Content - ece15cef7623ea3a6655ea3a3a89e843a2b163df - c63341d/man/aregImpute.Rd

visit type:
Tip revision: 0ef01db637797042404838201e453244bc0ea7bf authored by Frank E Harrell Jr on 24 November 2004, 12:53:13 UTC
version 3.0-1
Tip revision: 0ef01db
aregImpute.Rd
\name{aregImpute}
\alias{aregImpute}
\alias{print.aregImpute}
\alias{plot.aregImpute}
\title{
Multiple Imputation using Additive Regression, Bootstrapping, and
Predictive Mean Matching
}
\description{
The \code{transcan} function creates flexible additive imputation models
but provides only an approximation to true multiple imputation as the
imputation models are fixed before all multiple imputations are
drawn.  This ignores variability caused by having to fit the
imputation models.  \code{aregImpute} takes all aspects of uncertainty in
the imputations into account by using the bootstrap to approximate the
process of drawing predicted values from a full Bayesian predictive
distribution.  Different bootstrap resamples are used for each of the
multiple imputations, i.e., for the \code{i}th imputation of a sometimes
missing variable, \code{i=1,2,\dots n.impute}, a flexible additive
model is fitted on a sample with replacement
from the original data and this model is used to predict all of the
original missing and non-missing values for the target variable.

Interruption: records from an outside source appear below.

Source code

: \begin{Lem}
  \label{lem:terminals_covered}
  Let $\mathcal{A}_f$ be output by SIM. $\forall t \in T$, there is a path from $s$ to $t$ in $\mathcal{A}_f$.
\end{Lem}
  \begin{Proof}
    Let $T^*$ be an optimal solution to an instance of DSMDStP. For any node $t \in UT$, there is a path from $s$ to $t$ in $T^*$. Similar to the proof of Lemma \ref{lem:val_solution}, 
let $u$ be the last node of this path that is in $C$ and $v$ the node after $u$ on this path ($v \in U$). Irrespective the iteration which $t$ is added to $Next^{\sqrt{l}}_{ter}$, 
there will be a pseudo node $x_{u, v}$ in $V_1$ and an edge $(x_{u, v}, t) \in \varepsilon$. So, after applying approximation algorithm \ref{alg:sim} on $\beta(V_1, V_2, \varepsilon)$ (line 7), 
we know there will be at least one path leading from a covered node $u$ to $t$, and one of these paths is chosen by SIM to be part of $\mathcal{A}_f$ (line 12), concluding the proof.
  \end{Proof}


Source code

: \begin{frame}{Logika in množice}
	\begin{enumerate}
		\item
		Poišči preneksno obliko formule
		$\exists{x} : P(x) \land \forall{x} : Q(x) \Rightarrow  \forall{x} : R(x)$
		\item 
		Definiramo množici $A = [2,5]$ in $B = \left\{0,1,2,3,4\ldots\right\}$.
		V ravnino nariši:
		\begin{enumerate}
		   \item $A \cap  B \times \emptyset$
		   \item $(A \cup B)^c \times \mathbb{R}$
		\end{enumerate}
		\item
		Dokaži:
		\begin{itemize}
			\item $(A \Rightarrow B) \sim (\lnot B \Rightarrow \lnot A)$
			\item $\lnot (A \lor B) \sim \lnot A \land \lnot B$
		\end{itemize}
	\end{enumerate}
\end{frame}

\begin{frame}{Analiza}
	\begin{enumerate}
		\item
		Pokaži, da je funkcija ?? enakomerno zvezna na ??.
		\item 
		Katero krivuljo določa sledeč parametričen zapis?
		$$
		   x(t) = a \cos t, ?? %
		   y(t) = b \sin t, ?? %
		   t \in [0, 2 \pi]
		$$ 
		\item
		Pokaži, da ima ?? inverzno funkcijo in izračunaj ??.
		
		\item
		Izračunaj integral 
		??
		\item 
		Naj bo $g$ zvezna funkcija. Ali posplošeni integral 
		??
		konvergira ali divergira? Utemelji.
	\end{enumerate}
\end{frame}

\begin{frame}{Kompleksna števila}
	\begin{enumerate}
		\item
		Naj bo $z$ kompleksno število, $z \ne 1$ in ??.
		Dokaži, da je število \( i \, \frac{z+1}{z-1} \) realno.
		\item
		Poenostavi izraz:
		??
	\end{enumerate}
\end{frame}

Two methods are used to fit the imputation models, \code{ace} and
\code{avas}.  Unless the identity transformation is specified, these
methods simultaneously find transformations of the target variable and
of all of the predictors, to get a good fit assuming additivity.
\code{ace} maximizes R-squared, and \code{avas} attempts to maximize
R-squared while stabilizing the variance of residuals.  When a
categorical variable is being predicted, only \code{ace} is used.  Like
\code{transcan}s use of canonical regression, this is Fisher's optimum
scoring method for categorical variables.  For continuous variables,
monotonic transformations of the target variable are assumed when
\code{avas} is used.  For \code{ace}, the default allows nonmonotonic
transformations of target variables.  When variables are used as
predictors, the nonparametric transformations derived by \code{ace} or
\code{avas} can be restricted by the user to be monotonic.

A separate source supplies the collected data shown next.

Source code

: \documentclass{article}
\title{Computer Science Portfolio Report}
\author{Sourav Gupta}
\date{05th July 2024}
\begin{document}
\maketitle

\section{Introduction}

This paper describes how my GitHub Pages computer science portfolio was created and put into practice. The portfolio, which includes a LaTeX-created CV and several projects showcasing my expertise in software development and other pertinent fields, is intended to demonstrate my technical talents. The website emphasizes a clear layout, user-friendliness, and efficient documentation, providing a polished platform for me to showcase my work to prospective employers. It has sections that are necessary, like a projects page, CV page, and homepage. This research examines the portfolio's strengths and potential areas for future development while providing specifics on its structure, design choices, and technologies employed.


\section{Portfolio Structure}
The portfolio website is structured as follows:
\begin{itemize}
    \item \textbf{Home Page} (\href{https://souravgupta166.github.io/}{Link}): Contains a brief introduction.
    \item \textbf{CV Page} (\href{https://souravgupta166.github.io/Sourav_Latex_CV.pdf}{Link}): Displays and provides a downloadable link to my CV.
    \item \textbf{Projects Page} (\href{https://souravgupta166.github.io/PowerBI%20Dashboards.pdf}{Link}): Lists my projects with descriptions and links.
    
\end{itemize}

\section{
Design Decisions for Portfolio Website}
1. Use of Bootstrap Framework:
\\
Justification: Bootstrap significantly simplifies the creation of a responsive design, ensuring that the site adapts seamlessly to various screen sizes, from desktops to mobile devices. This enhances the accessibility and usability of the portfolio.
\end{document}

Instead of taking random draws from fitted imputation models using
random residuals as is done by \code{transcan}, \code{aregImpute} uses
predictive mean matching with optional weighted probability sampling of
donors rather than using only the closest match.  Predictive mean
matching works for binary, categorical, and continuous variables without
the need for iterative maximum likelihood fitting for binary and
categorical variables, and without the need for computing residuals or
for curtailing imputed values to be in the range of actual data.
Predictive mean matching is especially attractive when the variable
being imputed is also being transformed automatically.  See Details
below for more information about the algorithm.

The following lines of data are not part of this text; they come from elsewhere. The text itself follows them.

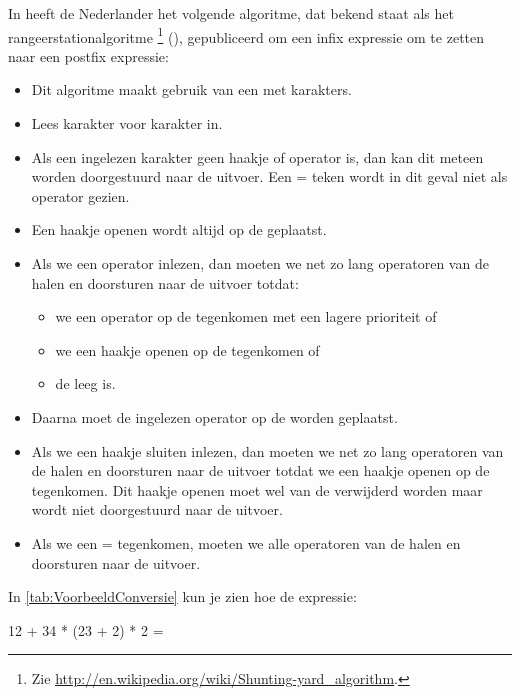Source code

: \begin{cpplstShortInline}
In \citeyear{Dijkstra1961} heeft de Nederlander \citeauthor{Dijkstra1961} het volgende algoritme, dat bekend staat als het rangeerstationalgoritme%
\footnote{%
	Zie \url{http://en.wikipedia.org/wiki/Shunting-yard_algorithm}.
} 
(), gepubliceerd \cite{Dijkstra1961} om een infix expressie om te zetten naar een postfix expressie:
\begin{itemize}
	\item Dit algoritme maakt gebruik van een  met karakters.
	\item Lees karakter voor karakter in.
	\item Als een ingelezen karakter geen haakje of operator is, dan kan dit meteen worden doorgestuurd naar de uitvoer.
	Een = teken wordt in dit geval niet als operator gezien.
	\item Een haakje openen wordt altijd op de  geplaatst.
	\item Als we een operator inlezen, dan moeten we net zo lang operatoren van de  halen en doorsturen naar de uitvoer totdat:
	\begin{itemize}
		\item we een operator op de  tegenkomen met een lagere prioriteit of
		\item we een haakje openen op de  tegenkomen of
		\item de  leeg is.
	\end{itemize}
	\item Daarna moet de ingelezen operator op de  worden geplaatst.
	\item Als we een haakje sluiten inlezen, dan moeten we net zo lang operatoren van de  halen en doorsturen naar de uitvoer totdat we een haakje openen op de  tegenkomen.
	Dit haakje openen moet wel van de  verwijderd worden maar wordt niet doorgestuurd naar de uitvoer.
	\item Als we een = tegenkomen, moeten we alle operatoren van de  halen en doorsturen naar de uitvoer.
\end{itemize}

In \cref{tab:VoorbeeldConversie} kun je zien hoe de expressie:

\begin{coutput}
12 + 34 * (23 + 2) * 2 =
\end{coutput}


\end{cpplstShortInline}
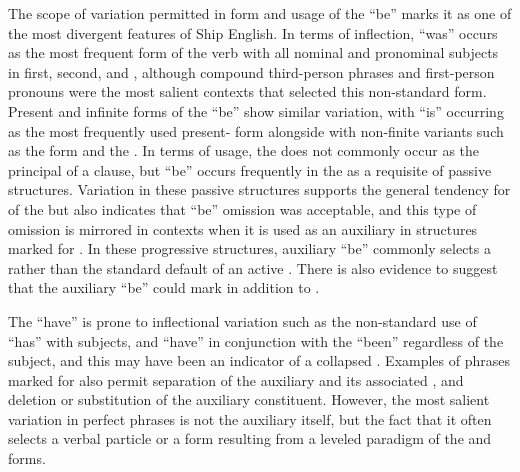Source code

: The scope of variation permitted in form and usage of the  “be” marks it as one of the most divergent features of Ship English. In terms of inflection, “was” occurs as the most frequent  form of the verb with all nominal and pronominal subjects in first, second, and , although compound third-person  phrases and  first-person pronouns were the most salient contexts that selected this non-standard  form. Present  and infinite forms of the  “be” show similar variation, with “is” occurring as the most frequently used present- form alongside  with non-finite variants such as the  form and the . In terms of usage, the  does not commonly occur as the principal  of a clause, but “be” occurs frequently in the  as a requisite of passive structures. Variation in these passive structures supports the general tendency for  of the  but also indicates that “be” omission was acceptable, and this type of omission is mirrored in contexts when it is used as an auxiliary in structures marked for .  In these progressive structures, auxiliary “be” commonly selects a   rather than the standard default of an active . There is also evidence to suggest that the auxiliary “be” could mark  in addition to . 

The  “have” is prone to inflectional variation such as the non-standard use of “has” with   subjects, and  “have” in conjunction with the  “been” regardless of the subject, and this may have been an indicator of a collapsed . Examples of  phrases marked for  also permit separation of the auxiliary and its associated , and deletion or substitution of the auxiliary constituent. However, the most salient variation in perfect  phrases is not the auxiliary itself, but the fact that it often selects a  verbal particle or a form resulting from a leveled paradigm of the  and  forms.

A \code{print} method summarizes the results, and a \code{plot} method plots
distributions of imputed values.
Typically, \code{fit.mult.impute} will be called after \code{aregImpute}.
}
\usage{
aregImpute(formula, data, subset, n.impute=5, group=NULL,
           method=c('ace','avas'), type=c('pmm','regression'),
           match=c('weighted','closest'), fweighted=0.2,
           defaultLinear=FALSE, x=FALSE, pr=TRUE, plotTrans=FALSE)
\method{print}{aregImpute}(x, \dots)
\method{plot}{aregImpute}(x, nclass=NULL, type=c('ecdf','hist'), 
     diagnostics=FALSE, maxn=10, \dots)
}
\arguments{
\item{formula}{
an S model formula.  You can specify restrictions for transformations
of variables.  The function automatically determines which variables
are categorical (i.e., \code{factor}, \code{category}, or character vectors).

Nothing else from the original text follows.